- _Directions for this task_
Return all of the listing word for word; the pictures stay out.

- _Records shown_
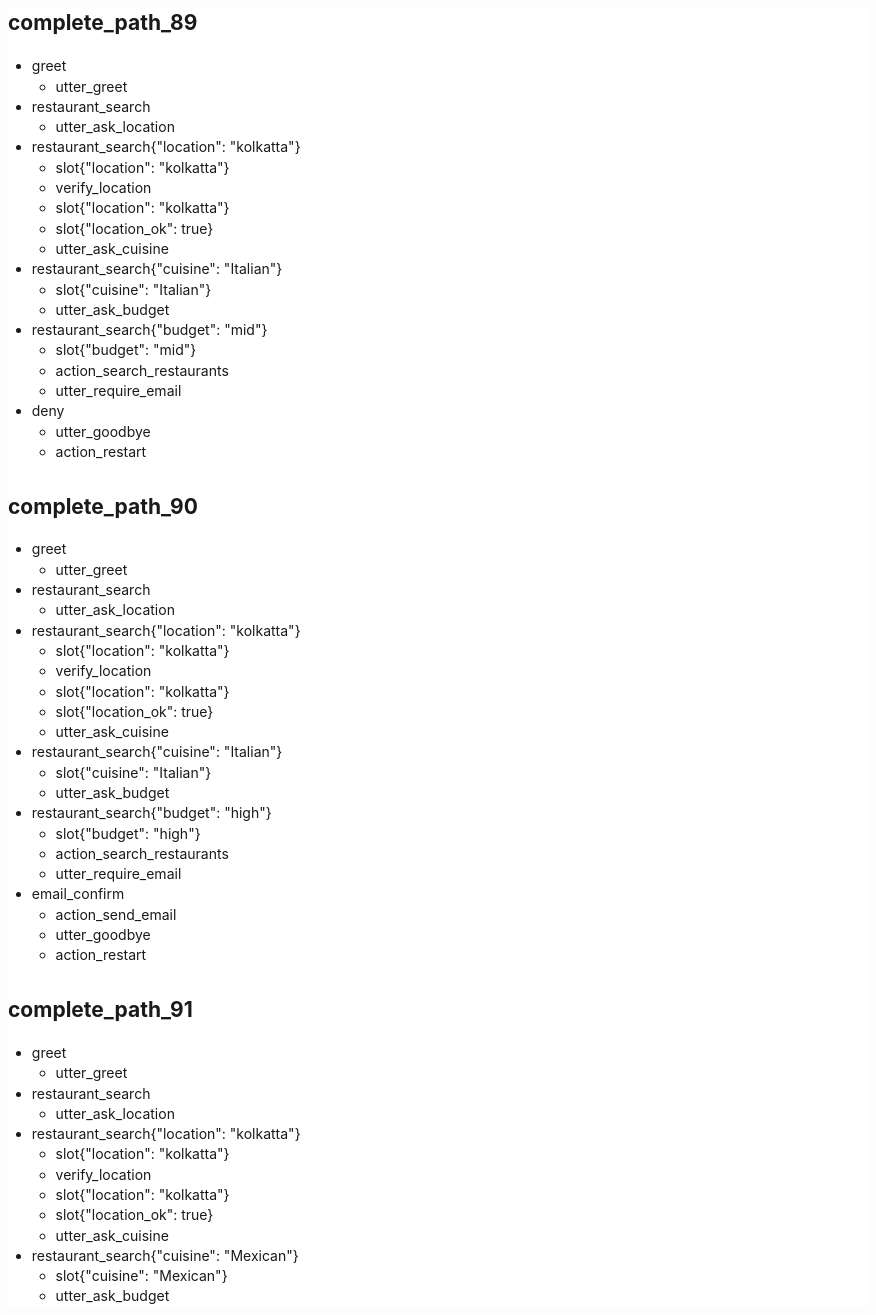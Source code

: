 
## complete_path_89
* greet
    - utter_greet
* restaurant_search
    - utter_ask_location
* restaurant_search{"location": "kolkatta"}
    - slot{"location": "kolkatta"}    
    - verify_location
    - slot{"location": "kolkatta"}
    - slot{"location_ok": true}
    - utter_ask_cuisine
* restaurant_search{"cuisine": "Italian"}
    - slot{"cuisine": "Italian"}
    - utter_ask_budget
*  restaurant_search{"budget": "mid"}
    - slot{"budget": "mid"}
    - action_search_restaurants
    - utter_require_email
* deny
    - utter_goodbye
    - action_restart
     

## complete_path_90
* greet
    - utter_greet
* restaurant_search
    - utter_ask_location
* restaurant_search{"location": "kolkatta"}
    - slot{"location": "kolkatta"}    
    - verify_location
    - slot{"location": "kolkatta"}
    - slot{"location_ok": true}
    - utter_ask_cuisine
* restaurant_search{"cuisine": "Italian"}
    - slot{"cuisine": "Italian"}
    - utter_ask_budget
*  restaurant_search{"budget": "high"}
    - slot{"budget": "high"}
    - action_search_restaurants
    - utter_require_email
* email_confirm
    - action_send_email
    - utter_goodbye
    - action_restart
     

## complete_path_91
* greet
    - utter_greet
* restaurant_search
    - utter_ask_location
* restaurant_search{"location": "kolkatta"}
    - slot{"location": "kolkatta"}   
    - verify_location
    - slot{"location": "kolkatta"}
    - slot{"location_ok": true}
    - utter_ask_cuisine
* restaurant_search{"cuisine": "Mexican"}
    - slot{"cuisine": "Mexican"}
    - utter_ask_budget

- _Answer for the task_
Source code

: 
## complete_path_89
* greet
    - utter_greet
* restaurant_search
    - utter_ask_location
* restaurant_search{"location": "kolkatta"}
    - slot{"location": "kolkatta"}    
    - verify_location
    - slot{"location": "kolkatta"}
    - slot{"location_ok": true}
    - utter_ask_cuisine
* restaurant_search{"cuisine": "Italian"}
    - slot{"cuisine": "Italian"}
    - utter_ask_budget
*  restaurant_search{"budget": "mid"}
    - slot{"budget": "mid"}
    - action_search_restaurants
    - utter_require_email
* deny
    - utter_goodbye
    - action_restart
     

## complete_path_90
* greet
    - utter_greet
* restaurant_search
    - utter_ask_location
* restaurant_search{"location": "kolkatta"}
    - slot{"location": "kolkatta"}    
    - verify_location
    - slot{"location": "kolkatta"}
    - slot{"location_ok": true}
    - utter_ask_cuisine
* restaurant_search{"cuisine": "Italian"}
    - slot{"cuisine": "Italian"}
    - utter_ask_budget
*  restaurant_search{"budget": "high"}
    - slot{"budget": "high"}
    - action_search_restaurants
    - utter_require_email
* email_confirm
    - action_send_email
    - utter_goodbye
    - action_restart
     

## complete_path_91
* greet
    - utter_greet
* restaurant_search
    - utter_ask_location
* restaurant_search{"location": "kolkatta"}
    - slot{"location": "kolkatta"}   
    - verify_location
    - slot{"location": "kolkatta"}
    - slot{"location_ok": true}
    - utter_ask_cuisine
* restaurant_search{"cuisine": "Mexican"}
    - slot{"cuisine": "Mexican"}
    - utter_ask_budget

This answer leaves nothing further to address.